Sunday, March 27, 2016

Naturalization Day was as moving as ever ...

... and, as before, there was a perceptible rise in my patriotism quotient as the tears gathered at the sight of those open and engaged faces from far off lands.  There's nothing like that experience to rid one's mind of the recent week's awfulness spewing uncontrolled from the media around this year's presidential campaigns.

I wish there was a way to send each aspiring presidential candidate back to whatever educational institutions that might be up to the task -- to try to cram into them the defining principles that so many have died to protect and preserve over all the years since 1776!

In looking down on the gathering of 51 new Americans being welcomed into citizenship in their new nation -- it occurred to me that any one of them could probably teach almost any one of our candidates a thing or two about what it means to be an American.

new citizen from Peru
Overwhelming was the image of the countless millions of refugees fleeing their countries of origin over past months, only to find themselves wandering a frightened and defensive world, hoping to find a place on the planet where freedom of or from can be found.  Those before us in that beautiful sunlit space in the Craneway Pavilion represented only a fragment of those seeking asylum and asking little else.  These new citizens had found their way to our shores after who knows what might have had to be overcome?  In some cases, they've been studying for a decade or more toward this day of acceptance and affirmation.

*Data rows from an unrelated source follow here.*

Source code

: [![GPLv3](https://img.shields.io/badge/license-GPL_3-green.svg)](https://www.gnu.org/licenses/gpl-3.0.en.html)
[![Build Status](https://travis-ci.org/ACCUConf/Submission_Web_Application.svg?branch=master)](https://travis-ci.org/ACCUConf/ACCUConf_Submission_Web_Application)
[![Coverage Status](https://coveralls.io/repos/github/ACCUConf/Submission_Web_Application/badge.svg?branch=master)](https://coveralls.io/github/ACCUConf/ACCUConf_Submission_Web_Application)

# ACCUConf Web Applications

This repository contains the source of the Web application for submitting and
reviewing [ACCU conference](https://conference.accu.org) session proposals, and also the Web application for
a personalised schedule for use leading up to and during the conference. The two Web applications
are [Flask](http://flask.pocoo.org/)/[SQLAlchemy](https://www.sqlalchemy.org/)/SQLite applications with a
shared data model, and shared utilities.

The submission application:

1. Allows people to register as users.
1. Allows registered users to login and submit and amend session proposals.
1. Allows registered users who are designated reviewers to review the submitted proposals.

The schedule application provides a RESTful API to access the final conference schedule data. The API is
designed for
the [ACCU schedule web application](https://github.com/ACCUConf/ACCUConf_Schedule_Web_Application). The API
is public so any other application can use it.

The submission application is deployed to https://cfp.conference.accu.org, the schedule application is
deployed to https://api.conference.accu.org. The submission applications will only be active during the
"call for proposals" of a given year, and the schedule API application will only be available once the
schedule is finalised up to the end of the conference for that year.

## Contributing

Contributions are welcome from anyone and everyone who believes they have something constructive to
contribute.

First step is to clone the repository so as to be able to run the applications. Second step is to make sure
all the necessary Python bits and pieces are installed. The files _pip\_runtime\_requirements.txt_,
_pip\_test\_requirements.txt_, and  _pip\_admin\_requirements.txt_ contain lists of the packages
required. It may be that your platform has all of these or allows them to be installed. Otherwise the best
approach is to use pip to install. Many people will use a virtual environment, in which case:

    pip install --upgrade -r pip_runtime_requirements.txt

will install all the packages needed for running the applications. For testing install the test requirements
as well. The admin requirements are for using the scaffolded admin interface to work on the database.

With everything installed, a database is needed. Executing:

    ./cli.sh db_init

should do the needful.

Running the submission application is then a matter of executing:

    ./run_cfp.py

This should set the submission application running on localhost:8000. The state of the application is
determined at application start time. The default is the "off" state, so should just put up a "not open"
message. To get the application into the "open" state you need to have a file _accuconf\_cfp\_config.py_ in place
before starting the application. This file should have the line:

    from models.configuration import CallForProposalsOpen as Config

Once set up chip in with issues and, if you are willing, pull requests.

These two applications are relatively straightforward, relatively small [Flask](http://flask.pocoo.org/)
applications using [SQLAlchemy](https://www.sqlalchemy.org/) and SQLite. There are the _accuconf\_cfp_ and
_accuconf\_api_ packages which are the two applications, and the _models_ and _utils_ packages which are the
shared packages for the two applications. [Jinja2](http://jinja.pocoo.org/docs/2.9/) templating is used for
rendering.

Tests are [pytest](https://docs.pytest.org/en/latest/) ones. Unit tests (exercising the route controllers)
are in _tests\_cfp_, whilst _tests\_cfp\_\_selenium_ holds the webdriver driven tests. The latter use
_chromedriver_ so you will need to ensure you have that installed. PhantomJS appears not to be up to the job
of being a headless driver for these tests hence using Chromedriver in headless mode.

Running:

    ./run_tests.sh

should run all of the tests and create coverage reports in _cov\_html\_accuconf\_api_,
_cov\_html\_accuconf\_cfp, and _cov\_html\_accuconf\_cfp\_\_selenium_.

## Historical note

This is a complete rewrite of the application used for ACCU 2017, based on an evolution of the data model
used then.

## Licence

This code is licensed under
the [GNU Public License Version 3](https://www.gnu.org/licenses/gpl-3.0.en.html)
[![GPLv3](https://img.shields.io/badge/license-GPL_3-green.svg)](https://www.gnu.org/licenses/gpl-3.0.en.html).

It was such a honor to stand in the receiving line and to shake the hand of each of the 51 as their names were called and they received recognition and a warm welcome as fellow Americans, all! 

Here in our country -- in today's political climate, depending upon skin color, religious affiliation, gender identification, their fate might well be determined -- not by the American experience described in the literature, movies, and catechisms brought with them -- but by policies that will be introduced and enacted by one of those seeking the office of the Presidency of this nation and Leader of the World even as we speak.

For their sake and our own, may we choose wisely.